Honoris Causa » John C. Mather » Laudatio

Born in Roanoake, Virginia, in 1946, he graduated with a degree in Physics from Swarthmore College (1968). He earned a PhD in Physics from the University of California, Berkeley (1974).

In his thesis work, he designed an instrument to observe the cosmic microwave background radiation from a stratospheric balloon. The results convinced him of the need to conduct observations from space.

Following his postdoctoral contract with the National Research Council (NRC), at the Goddard Institute for Space Studies (1974-1976), he organized and directed the proposal that led to the COBE satellite (Cosmic Background Explorer) and worked as a “Study Scientist” (1976-1988) and “Project Scientist” (1988-1998).

He was the principal investigator of the FIRAS instrument (Far Infrared Absolute Spectrophotometer), which measured the spectrum of the cosmic microwave background.

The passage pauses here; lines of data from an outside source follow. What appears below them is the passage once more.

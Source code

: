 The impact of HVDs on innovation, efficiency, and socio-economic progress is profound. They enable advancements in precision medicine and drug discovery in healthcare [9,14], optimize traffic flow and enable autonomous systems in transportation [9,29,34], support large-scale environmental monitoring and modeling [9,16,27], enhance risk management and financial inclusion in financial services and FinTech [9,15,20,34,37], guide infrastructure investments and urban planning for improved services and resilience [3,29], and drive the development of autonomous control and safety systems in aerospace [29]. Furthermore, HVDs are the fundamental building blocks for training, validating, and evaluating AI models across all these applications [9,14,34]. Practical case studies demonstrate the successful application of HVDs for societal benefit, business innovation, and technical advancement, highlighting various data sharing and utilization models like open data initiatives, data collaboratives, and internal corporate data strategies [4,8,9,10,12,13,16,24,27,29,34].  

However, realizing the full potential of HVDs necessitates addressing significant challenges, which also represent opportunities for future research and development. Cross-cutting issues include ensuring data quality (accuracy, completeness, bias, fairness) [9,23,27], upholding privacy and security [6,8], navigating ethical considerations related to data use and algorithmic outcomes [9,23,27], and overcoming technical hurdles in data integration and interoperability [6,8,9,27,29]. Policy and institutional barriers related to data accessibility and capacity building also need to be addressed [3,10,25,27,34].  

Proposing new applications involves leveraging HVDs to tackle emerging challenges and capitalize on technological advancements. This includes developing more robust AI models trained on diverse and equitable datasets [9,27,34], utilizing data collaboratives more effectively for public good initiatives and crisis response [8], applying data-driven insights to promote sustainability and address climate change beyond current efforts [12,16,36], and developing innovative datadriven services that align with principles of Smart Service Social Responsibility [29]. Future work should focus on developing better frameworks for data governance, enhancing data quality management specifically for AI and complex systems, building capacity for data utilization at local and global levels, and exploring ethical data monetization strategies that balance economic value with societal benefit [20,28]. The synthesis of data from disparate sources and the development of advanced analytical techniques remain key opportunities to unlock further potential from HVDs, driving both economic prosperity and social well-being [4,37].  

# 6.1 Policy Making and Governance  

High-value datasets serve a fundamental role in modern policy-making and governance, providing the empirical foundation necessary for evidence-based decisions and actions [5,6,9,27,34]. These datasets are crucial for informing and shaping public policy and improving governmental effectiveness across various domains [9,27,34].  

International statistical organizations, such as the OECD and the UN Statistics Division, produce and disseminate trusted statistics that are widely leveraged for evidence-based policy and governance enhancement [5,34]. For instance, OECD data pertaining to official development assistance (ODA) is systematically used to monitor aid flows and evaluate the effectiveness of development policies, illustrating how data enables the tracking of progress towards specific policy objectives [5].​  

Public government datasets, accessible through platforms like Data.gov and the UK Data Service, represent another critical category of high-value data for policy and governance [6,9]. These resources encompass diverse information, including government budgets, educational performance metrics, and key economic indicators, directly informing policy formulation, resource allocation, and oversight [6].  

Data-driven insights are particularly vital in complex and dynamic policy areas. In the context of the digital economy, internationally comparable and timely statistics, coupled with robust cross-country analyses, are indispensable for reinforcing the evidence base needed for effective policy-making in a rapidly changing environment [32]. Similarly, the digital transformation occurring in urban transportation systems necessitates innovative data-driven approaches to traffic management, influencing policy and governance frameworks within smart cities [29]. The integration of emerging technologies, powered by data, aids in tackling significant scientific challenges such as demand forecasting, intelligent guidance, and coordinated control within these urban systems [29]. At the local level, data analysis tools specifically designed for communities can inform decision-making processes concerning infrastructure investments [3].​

In 1995, NASA selected him as the Study Scientist for the Next Generation Space Telescope project. Upon approval, they renamed the project the James Webb Space Telescope (JWST), with Muther as Project Scientist. He led all phases of construction and commissioning, leading up to its launch in 2021 and beyond, through 2023.

Thanks to FIRAS, the spectrum of the cosmic microwave background (CMB) was observed, which helped establish the evolutionary model of the universe ("Big Bang"), a result that earned John Mather the Nobel Prize in Physics in 2006.

The JWST is an infrared telescope with photometric and spectroscopic instruments, operating from the L2 Lagrangian point in Earth's orbit around the Sun, at a distance of 1.5 million kilometers from Earth. It is by far the largest telescope ever put into orbit. The project is a combined effort of the three space agencies: NASA, ESA, and the Canadian Space Agency (CSA).

Technically, its construction and launch were highly complex, requiring 14 years longer than NASA had anticipated. Only the mettle of someone like Mather could have carried out the project so successfully.

Its advantages are:

  1. Outstanding angular resolution (< 0.1 arc seconds in all bands).
  • A penetration through interstellar dust to observe many processes directly.
  • A very deep reach into the universe, reaching objects with “redshift” greater than 10, until times when the universe was less than 500 million years old (its current age is 13.7 billion years).

It is worth noting that astrophysicists from the University of La Laguna and the Instituto Astrofísica de Canarias are using the JWST to observe a variety of fields, including: the physics of asteroids and minor bodies in the Solar System; the properties of planetary nebulae; the structures of galaxies in the early Universe; the foundations of cosmology; supermassive black holes at the cores of galaxies; the abundances of chemical elements in the Milky Way and Andromeda; hot stars in the Magellanic Clouds; and star formation around galactic nuclei.

Mather continues to work at NASA (at the Goddard Center), which has accepted into the study phase his project for a "sunshade satellite" to occult individual stars and thus dramatically facilitate the study of their (exo)planets. It would be available in orbit for combination with several other satellites with different types of instrumentation.

John Mather will be in La Palma at the end of April to attend the Starmus 7 festival, which is a good opportunity to offer him an honorary doctorate from the University of La Laguna. On the way to that meeting, Mather will give a lecture at the XVII Congress of Physics Students, and on May 9th, he will give another lecture at the Museum of Science and the Cosmos.